-- DIRECTIONS --
In your copy, each line below is repeated exactly and no image appears.

-- DATA FOR ANALYSIS --

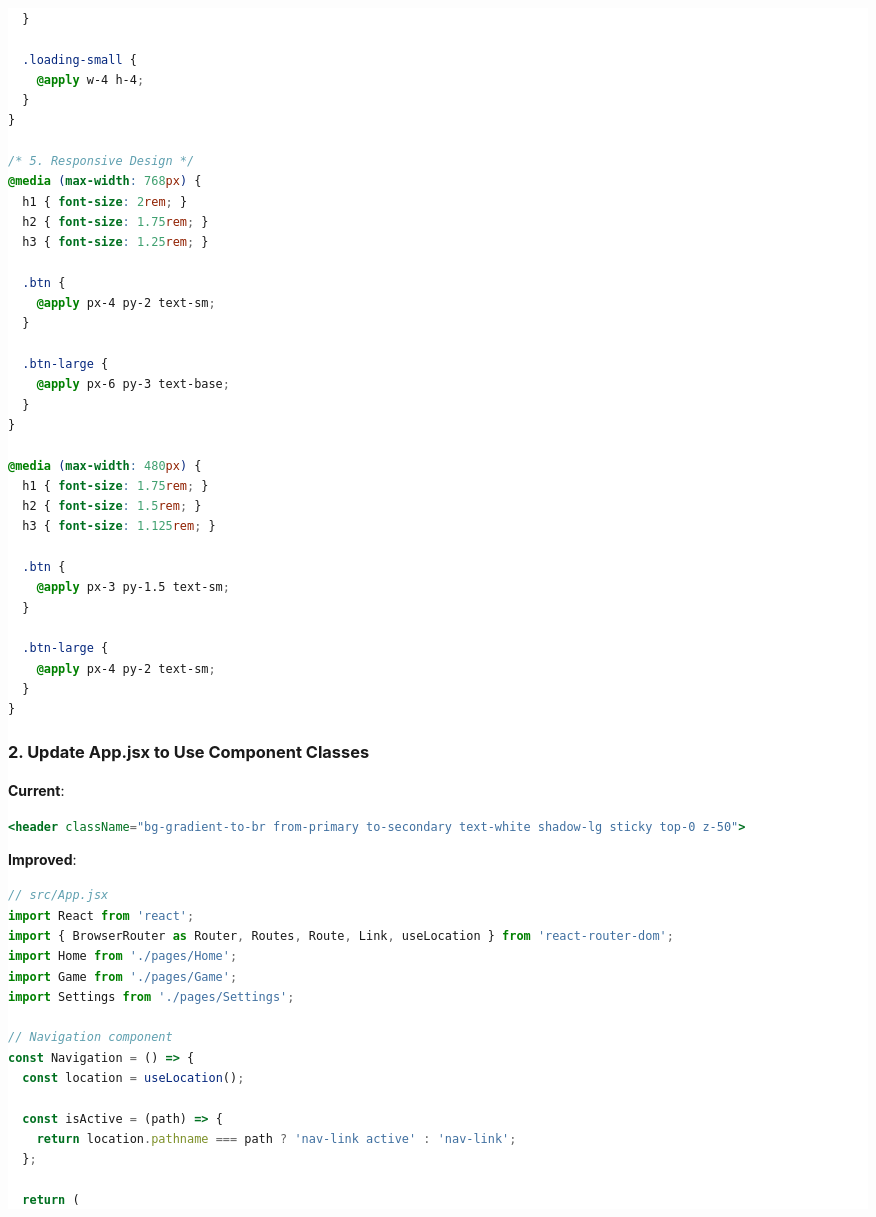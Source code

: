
 ```css
  }
  
  .loading-small {
    @apply w-4 h-4;
  }
}

/* 5. Responsive Design */
@media (max-width: 768px) {
  h1 { font-size: 2rem; }
  h2 { font-size: 1.75rem; }
  h3 { font-size: 1.25rem; }
  
  .btn {
    @apply px-4 py-2 text-sm;
  }
  
  .btn-large {
    @apply px-6 py-3 text-base;
  }
}

@media (max-width: 480px) {
  h1 { font-size: 1.75rem; }
  h2 { font-size: 1.5rem; }
  h3 { font-size: 1.125rem; }
  
  .btn {
    @apply px-3 py-1.5 text-sm;
  }
  
  .btn-large {
    @apply px-4 py-2 text-sm;
  }
}
```

### 2. **Update App.jsx to Use Component Classes**

**Current**:
```jsx
<header className="bg-gradient-to-br from-primary to-secondary text-white shadow-lg sticky top-0 z-50">
```

**Improved**:
```jsx
// src/App.jsx
import React from 'react';
import { BrowserRouter as Router, Routes, Route, Link, useLocation } from 'react-router-dom';
import Home from './pages/Home';
import Game from './pages/Game';
import Settings from './pages/Settings';

// Navigation component
const Navigation = () => {
  const location = useLocation();
  
  const isActive = (path) => {
    return location.pathname === path ? 'nav-link active' : 'nav-link';
  };

  return (
```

-- PROBLEM SOLUTION --
Source code

:
 ```css
  }
  
  .loading-small {
    @apply w-4 h-4;
  }
}

/* 5. Responsive Design */
@media (max-width: 768px) {
  h1 { font-size: 2rem; }
  h2 { font-size: 1.75rem; }
  h3 { font-size: 1.25rem; }
  
  .btn {
    @apply px-4 py-2 text-sm;
  }
  
  .btn-large {
    @apply px-6 py-3 text-base;
  }
}

@media (max-width: 480px) {
  h1 { font-size: 1.75rem; }
  h2 { font-size: 1.5rem; }
  h3 { font-size: 1.125rem; }
  
  .btn {
    @apply px-3 py-1.5 text-sm;
  }
  
  .btn-large {
    @apply px-4 py-2 text-sm;
  }
}
```

### 2. **Update App.jsx to Use Component Classes**

**Current**:
```jsx
<header className="bg-gradient-to-br from-primary to-secondary text-white shadow-lg sticky top-0 z-50">
```

**Improved**:
```jsx
// src/App.jsx
import React from 'react';
import { BrowserRouter as Router, Routes, Route, Link, useLocation } from 'react-router-dom';
import Home from './pages/Home';
import Game from './pages/Game';
import Settings from './pages/Settings';

// Navigation component
const Navigation = () => {
  const location = useLocation();
  
  const isActive = (path) => {
    return location.pathname === path ? 'nav-link active' : 'nav-link';
  };

  return (
```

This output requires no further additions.